What you will do: Reproduce all of the data that follows, character for character.

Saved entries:

[Start of section]

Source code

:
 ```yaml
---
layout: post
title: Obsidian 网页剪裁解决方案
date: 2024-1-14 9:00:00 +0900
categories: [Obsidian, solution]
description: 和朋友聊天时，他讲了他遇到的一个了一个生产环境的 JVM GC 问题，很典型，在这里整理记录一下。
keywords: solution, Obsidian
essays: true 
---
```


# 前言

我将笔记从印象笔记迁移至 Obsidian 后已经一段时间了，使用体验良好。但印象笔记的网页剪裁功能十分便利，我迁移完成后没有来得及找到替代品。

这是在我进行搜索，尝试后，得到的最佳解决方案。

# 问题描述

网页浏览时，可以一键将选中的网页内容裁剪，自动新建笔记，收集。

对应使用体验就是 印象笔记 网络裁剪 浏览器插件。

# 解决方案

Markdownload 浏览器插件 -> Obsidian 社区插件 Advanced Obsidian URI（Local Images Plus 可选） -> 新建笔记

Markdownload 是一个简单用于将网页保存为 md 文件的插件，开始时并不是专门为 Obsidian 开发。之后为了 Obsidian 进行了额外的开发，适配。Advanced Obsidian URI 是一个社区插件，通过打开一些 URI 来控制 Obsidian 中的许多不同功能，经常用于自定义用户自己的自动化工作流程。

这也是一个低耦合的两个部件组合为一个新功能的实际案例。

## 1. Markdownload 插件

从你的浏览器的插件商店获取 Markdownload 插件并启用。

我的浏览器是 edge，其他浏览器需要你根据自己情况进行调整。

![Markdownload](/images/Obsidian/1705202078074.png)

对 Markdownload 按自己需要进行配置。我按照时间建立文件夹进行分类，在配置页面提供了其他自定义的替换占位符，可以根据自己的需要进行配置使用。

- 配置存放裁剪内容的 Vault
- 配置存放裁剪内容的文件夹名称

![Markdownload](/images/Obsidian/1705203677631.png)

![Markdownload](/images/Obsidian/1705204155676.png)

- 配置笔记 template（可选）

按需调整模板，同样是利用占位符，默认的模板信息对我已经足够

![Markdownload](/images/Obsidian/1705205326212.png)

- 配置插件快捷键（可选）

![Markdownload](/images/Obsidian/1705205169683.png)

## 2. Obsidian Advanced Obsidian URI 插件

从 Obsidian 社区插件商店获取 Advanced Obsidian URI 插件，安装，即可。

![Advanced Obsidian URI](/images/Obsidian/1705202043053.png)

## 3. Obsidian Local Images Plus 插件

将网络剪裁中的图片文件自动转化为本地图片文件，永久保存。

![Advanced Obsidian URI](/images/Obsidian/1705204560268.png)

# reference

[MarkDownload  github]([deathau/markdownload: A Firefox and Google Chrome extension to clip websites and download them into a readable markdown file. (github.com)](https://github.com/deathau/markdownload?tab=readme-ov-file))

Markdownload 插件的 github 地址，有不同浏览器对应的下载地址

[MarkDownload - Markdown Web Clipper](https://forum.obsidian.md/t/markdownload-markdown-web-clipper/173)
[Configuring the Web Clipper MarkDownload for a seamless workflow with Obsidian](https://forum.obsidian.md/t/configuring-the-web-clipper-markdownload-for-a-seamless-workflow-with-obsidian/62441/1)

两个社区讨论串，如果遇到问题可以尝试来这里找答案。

[End of section]

Task result:
Source code

:
 ```yaml
---
layout: post
title: Obsidian 网页剪裁解决方案
date: 2024-1-14 9:00:00 +0900
categories: [Obsidian, solution]
description: 和朋友聊天时，他讲了他遇到的一个了一个生产环境的 JVM GC 问题，很典型，在这里整理记录一下。
keywords: solution, Obsidian
essays: true 
---
```


# 前言

我将笔记从印象笔记迁移至 Obsidian 后已经一段时间了，使用体验良好。但印象笔记的网页剪裁功能十分便利，我迁移完成后没有来得及找到替代品。

这是在我进行搜索，尝试后，得到的最佳解决方案。

# 问题描述

网页浏览时，可以一键将选中的网页内容裁剪，自动新建笔记，收集。

对应使用体验就是 印象笔记 网络裁剪 浏览器插件。

# 解决方案

Markdownload 浏览器插件 -> Obsidian 社区插件 Advanced Obsidian URI（Local Images Plus 可选） -> 新建笔记

Markdownload 是一个简单用于将网页保存为 md 文件的插件，开始时并不是专门为 Obsidian 开发。之后为了 Obsidian 进行了额外的开发，适配。Advanced Obsidian URI 是一个社区插件，通过打开一些 URI 来控制 Obsidian 中的许多不同功能，经常用于自定义用户自己的自动化工作流程。

这也是一个低耦合的两个部件组合为一个新功能的实际案例。

## 1. Markdownload 插件

从你的浏览器的插件商店获取 Markdownload 插件并启用。

我的浏览器是 edge，其他浏览器需要你根据自己情况进行调整。

![Markdownload](/images/Obsidian/1705202078074.png)

对 Markdownload 按自己需要进行配置。我按照时间建立文件夹进行分类，在配置页面提供了其他自定义的替换占位符，可以根据自己的需要进行配置使用。

- 配置存放裁剪内容的 Vault
- 配置存放裁剪内容的文件夹名称

![Markdownload](/images/Obsidian/1705203677631.png)

![Markdownload](/images/Obsidian/1705204155676.png)

- 配置笔记 template（可选）

按需调整模板，同样是利用占位符，默认的模板信息对我已经足够

![Markdownload](/images/Obsidian/1705205326212.png)

- 配置插件快捷键（可选）

![Markdownload](/images/Obsidian/1705205169683.png)

## 2. Obsidian Advanced Obsidian URI 插件

从 Obsidian 社区插件商店获取 Advanced Obsidian URI 插件，安装，即可。

![Advanced Obsidian URI](/images/Obsidian/1705202043053.png)

## 3. Obsidian Local Images Plus 插件

将网络剪裁中的图片文件自动转化为本地图片文件，永久保存。

![Advanced Obsidian URI](/images/Obsidian/1705204560268.png)

# reference

[MarkDownload  github]([deathau/markdownload: A Firefox and Google Chrome extension to clip websites and download them into a readable markdown file. (github.com)](https://github.com/deathau/markdownload?tab=readme-ov-file))

Markdownload 插件的 github 地址，有不同浏览器对应的下载地址

[MarkDownload - Markdown Web Clipper](https://forum.obsidian.md/t/markdownload-markdown-web-clipper/173)
[Configuring the Web Clipper MarkDownload for a seamless workflow with Obsidian](https://forum.obsidian.md/t/configuring-the-web-clipper-markdownload-for-a-seamless-workflow-with-obsidian/62441/1)

两个社区讨论串，如果遇到问题可以尝试来这里找答案。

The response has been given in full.